(Source texts of formatted documents)
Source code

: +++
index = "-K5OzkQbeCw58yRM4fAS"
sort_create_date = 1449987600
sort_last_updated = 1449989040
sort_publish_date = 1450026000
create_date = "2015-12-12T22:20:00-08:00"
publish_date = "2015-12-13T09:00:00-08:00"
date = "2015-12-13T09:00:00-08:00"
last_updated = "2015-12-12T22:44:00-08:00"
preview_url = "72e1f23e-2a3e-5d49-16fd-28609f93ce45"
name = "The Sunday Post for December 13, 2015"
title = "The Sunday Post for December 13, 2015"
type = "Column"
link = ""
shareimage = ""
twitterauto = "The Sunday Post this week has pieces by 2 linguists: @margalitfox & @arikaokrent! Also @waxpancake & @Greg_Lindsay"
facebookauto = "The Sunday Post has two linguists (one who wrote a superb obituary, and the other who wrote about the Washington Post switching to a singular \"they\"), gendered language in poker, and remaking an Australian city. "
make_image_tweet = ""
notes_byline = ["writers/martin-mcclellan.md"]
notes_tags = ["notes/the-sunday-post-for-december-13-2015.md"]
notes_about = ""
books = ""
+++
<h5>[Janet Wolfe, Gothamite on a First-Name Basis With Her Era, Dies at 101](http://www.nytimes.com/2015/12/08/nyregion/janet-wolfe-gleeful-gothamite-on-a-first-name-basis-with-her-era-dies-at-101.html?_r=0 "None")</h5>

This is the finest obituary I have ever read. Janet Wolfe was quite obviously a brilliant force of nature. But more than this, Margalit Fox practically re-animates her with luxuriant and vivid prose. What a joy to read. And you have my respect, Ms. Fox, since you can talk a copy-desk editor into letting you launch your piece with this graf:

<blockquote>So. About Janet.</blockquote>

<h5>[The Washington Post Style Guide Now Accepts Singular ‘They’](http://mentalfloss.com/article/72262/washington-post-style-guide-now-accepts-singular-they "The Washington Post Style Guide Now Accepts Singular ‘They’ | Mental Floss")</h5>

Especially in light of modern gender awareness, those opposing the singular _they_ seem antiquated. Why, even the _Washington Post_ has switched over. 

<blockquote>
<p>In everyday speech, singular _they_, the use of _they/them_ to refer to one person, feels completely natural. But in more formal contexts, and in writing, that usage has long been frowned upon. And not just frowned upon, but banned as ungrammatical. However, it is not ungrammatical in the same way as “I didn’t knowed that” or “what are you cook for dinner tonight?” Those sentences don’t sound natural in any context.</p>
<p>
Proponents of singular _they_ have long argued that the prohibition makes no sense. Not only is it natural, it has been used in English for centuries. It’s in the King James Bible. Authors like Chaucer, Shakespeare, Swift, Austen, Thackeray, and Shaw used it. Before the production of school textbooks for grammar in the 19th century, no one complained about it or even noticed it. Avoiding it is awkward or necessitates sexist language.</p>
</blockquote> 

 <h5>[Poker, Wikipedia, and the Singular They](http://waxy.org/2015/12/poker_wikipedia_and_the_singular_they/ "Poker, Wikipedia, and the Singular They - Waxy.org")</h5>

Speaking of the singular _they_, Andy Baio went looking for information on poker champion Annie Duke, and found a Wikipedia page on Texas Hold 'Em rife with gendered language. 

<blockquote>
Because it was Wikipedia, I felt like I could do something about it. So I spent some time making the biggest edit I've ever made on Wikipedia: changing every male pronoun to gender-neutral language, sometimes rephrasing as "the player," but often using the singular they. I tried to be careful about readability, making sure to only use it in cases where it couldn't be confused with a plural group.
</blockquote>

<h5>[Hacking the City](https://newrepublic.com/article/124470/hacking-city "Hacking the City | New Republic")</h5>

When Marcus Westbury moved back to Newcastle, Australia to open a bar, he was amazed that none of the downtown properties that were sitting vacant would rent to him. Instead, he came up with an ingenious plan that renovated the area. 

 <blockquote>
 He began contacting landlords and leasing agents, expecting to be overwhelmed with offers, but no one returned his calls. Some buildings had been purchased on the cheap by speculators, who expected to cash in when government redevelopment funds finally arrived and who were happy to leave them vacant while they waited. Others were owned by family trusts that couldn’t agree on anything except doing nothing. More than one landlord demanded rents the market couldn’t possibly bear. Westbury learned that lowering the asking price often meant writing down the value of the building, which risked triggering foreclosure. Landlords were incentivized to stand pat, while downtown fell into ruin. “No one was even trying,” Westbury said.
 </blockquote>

*WHAT YOU NEED TO DO*. Before answering, count every line of the data that holds the word "vacant"; the reply is that number only.

*SOLUTION BELOW*. 2